这很令人沮丧,但并不令人意外。全球卫生专家,当他们讨论新病毒的情景时,这是他们所关心的一种情景。我们都希望此次疫情能很快过去,但当专家们谈论病毒规划时,他们预判病毒会以这种情景和这种方式继续传播。

我想要以一些个人建议收尾。洗手。勤洗手。我知道你经常洗手,因为你是爱干净的,但是请洗手洗得更勤快一些。在你日常生活中,设置一些能让你洗手的小提示和常规。每次进出大楼,洗手。每次开始和结束会议,洗手。养成洗手相关的习惯。

清洁你的手机。你总是用脏手碰你的手机。我知道你会带着手机进洗手间。

(笑声)

所以清洁你的手机,尽量不要在公共场合过度使用。抖音和 Instagram 在家看看可能就够了。
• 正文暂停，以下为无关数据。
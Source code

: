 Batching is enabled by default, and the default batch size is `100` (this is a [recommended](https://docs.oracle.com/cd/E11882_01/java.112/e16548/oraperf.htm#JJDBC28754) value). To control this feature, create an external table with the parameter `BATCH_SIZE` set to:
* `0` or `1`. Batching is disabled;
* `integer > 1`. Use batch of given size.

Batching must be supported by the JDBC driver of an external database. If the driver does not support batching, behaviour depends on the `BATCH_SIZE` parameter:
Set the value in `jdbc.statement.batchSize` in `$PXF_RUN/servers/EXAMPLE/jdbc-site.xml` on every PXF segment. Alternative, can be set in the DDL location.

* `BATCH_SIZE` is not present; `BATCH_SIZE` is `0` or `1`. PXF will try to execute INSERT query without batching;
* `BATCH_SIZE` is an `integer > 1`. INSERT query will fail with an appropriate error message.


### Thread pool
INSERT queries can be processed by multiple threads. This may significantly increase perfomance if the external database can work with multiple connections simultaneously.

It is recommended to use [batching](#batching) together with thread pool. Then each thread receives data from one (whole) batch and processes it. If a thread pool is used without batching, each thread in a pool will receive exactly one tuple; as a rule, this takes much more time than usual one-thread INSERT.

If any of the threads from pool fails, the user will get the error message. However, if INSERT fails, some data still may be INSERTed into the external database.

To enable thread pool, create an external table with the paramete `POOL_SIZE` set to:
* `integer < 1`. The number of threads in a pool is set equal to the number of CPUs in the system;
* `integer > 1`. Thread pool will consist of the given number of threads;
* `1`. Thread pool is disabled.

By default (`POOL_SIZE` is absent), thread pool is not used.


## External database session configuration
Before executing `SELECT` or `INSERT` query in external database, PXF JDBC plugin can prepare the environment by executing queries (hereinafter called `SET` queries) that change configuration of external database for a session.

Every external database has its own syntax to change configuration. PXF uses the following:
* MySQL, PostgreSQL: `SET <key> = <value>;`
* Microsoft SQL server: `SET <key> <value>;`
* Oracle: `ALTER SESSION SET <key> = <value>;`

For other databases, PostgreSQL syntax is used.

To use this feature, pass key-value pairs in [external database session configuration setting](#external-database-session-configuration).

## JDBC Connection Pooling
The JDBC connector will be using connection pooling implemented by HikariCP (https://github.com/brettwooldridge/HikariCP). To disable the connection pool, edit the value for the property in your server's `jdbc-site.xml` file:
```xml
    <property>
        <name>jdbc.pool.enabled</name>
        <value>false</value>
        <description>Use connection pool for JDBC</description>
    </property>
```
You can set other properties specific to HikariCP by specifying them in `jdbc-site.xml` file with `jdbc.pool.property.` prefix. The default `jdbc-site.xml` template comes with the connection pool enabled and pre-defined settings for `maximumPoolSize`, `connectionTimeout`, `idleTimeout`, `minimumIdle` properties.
不要摸脸。不要揉眼睛。不要咬手指甲。不要用手背擦鼻子。不管怎样别那么做,因为有点恶心。

(笑声)

不要戴口罩。口罩是生病的人和医务人员使用的。如果你生病了,你的口罩可以兜住所有咳嗽和打喷嚏的飞沫并且保护你周围的人。如果你是一名医务人员,你的口罩是众多个人防护用品中的一个工具,你也被训练说:戴上口罩再治疗病患,并且保证自己不生病。如果你是一个正常的健康的人,戴口罩只能让你的脸出汗。

(笑声)

把商店里的口罩留给医生、护士和病人。

如果你认为你有 COVID-19 的症状,呆在家,打电话给你的医生以寻求建议。如果你被检测为 COVID-19 阳性,记住普遍上说它是很轻度的。之后如果你是烟民,现在可能是你的最佳戒烟时机。我是说,如果你是烟民,任何时刻都可能是你最佳戒烟时机,但如果你是烟民并且担心 COVID-19 找上门,我保证戒烟绝对是你能做出的保护自己免受病毒入侵最糟影响的最好的选择。

COVID-19 是一个恐怖的东西,这段时间几乎每一条新闻看起来都很恐怖。之后也有很多不好却吸引人的方式来应对这件事:恐慌、仇外、广场恐惧、权威主义,以及过度简化的谎言使我们认为厌恶、愤怒和孤独是疫情的解决方案。但它们不是。它们只会让我们变得更脆弱。

我们也可以使用一些无聊但有用的方式来应对流行病的爆发。比如改善全球每个地方的医疗保健;投资于卫生基础设施和疾病监测这样我们能知道新疾病的到来;建立全球卫生体系;致力于加强我们的供应链以让它们能准备好应对突发情况;还有更好的教育,以让我们能在不建立盲目恐慌的前提下,正常地谈论疾病的爆发和风险的数学可能。

在这种情况下,我们需要以公平为指导,因为很多时候,在危机下,公平实际上是我们的自身利益。

非常感谢今天在座的聆听,而且我能成为第一个人,告诉你:当你离开剧场的时候请认真洗手。